Isla el Muerto is a small island to the north. Its moniker "Death Island" might deter you from visiting, but a little fearlessness will pay off, as it has some of the most spectacular rock drawings in the country. They are all laid out on a huge slab of stone measuring 100*25m (328*82 ft.) on the island's summit. The location is believed to be a burial site, thus the name.

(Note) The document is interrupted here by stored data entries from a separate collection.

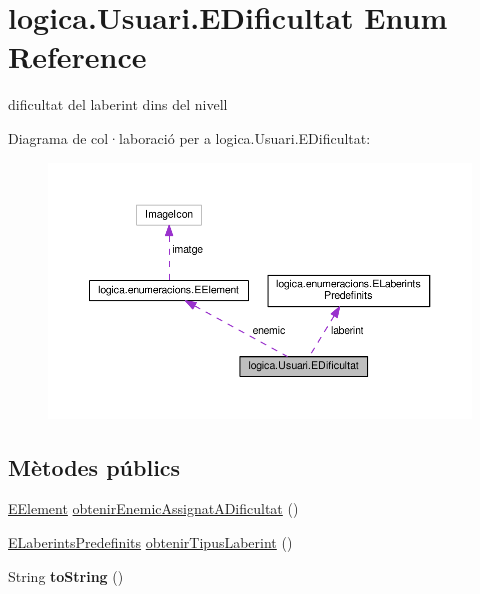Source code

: \hypertarget{enumlogica_1_1_usuari_1_1_e_dificultat}{\section{logica.\+Usuari.\+E\+Dificultat Enum Reference}
\label{enumlogica_1_1_usuari_1_1_e_dificultat}
}


dificultat del laberint dins del nivell  




Diagrama de col·laboració per a logica.\+Usuari.\+E\+Dificultat\+:
\nopagebreak
\begin{figure}[H]
\begin{center}
\leavevmode
\includegraphics[width=350pt]{enumlogica_1_1_usuari_1_1_e_dificultat__coll__graph}
\end{center}
\end{figure}
\subsection*{Mètodes públics}
\begin{DoxyCompactItemize}
\item 
\hyperlink{enumlogica_1_1enumeracions_1_1_e_element}{E\+Element} \hyperlink{enumlogica_1_1_usuari_1_1_e_dificultat_a87d1ece33da92fcdc158fd345ec1abec}{obtenir\+Enemic\+Assignat\+A\+Dificultat} ()
\item 
\hyperlink{enumlogica_1_1enumeracions_1_1_e_laberints_predefinits}{E\+Laberints\+Predefinits} \hyperlink{enumlogica_1_1_usuari_1_1_e_dificultat_a3ad356db806867006a88aacfea50d85a}{obtenir\+Tipus\+Laberint} ()
\item 
\hypertarget{enumlogica_1_1_usuari_1_1_e_dificultat_aa9d3029f8de838486bdca09757c5111a}{String {\bfseries to\+String} ()}\label{enumlogica_1_1_usuari_1_1_e_dificultat_aa9d3029f8de838486bdca09757c5111a}

\end{DoxyCompactItemize}

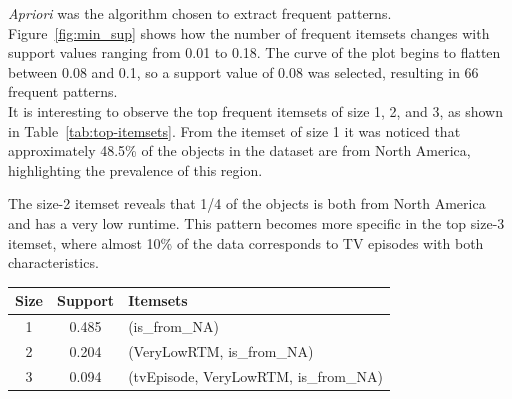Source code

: \textit{Apriori} was the algorithm chosen to extract frequent patterns. 
Figure~\ref{fig:min_sup} shows how the number of frequent itemsets changes with support values ranging from 0.01 to 0.18. 
The curve of the plot begins to flatten between 0.08 and 0.1, so a support value of 0.08 was selected, resulting in 66 frequent patterns.\\

It is interesting to observe the top frequent itemsets of size 1, 2, and 3, as shown in Table~\ref{tab:top-itemsets}. 
From the itemset of size 1 it was noticed that approximately 48.5\% of the objects in the dataset are from North America, highlighting the prevalence of this region.

\begin{minipage}{0.42\textwidth}
The size-2 itemset reveals that 1/4 of the objects is both from North America and has a very low runtime.
This pattern becomes more specific in the top size-3 itemset, where almost 10\% of the data corresponds to TV episodes with both characteristics.
\end{minipage}
\hfill
\begin{minipage}{0.56\textwidth}
\centering
\begin{tabular}{ccl}
\toprule
\textbf{Size} & \textbf{Support} & \textbf{Itemsets} \\
\midrule
1 & 0.485 & (is\_from\_NA) \\
2 & 0.204 & (VeryLowRTM, is\_from\_NA) \\
3 & 0.094 & (tvEpisode, VeryLowRTM, is\_from\_NA) \\
\bottomrule
\end{tabular}
\label{tab:top-itemsets}
\end{minipage}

It is wise to visit the islands with a reputable tour agency such as Oro Travel or Tours Nicaragua, the latter of which provides a National Museum archaeologist as a guide to explain the island's many wonders. Zapatera Tours (Calle Palmira and La Cancha; tel. 505/8842-2587; www.zapateratours.com) offers 1-day tours to the archipelago. Prices start at $40 per person per day, with an overnight option camping on the islands. Otherwise, the archipelago is 40km (25 miles) south of Granada, and reaching it can take an hour or more by panga. There is a public boat service from Puerto Asese (tel. 505/2552-2269), or you can hire a private boat for between C1,900 and C2,850 round-trip. If you do decide to visit independently, remember this is a national park, and a ranger may ask you for your permit from MARENA, which you can get only in San Salvador. Also, a guide is obligatory to hike the island, and there are no stores to buy supplies, though there are a few very rough, basic lodges and restaurants.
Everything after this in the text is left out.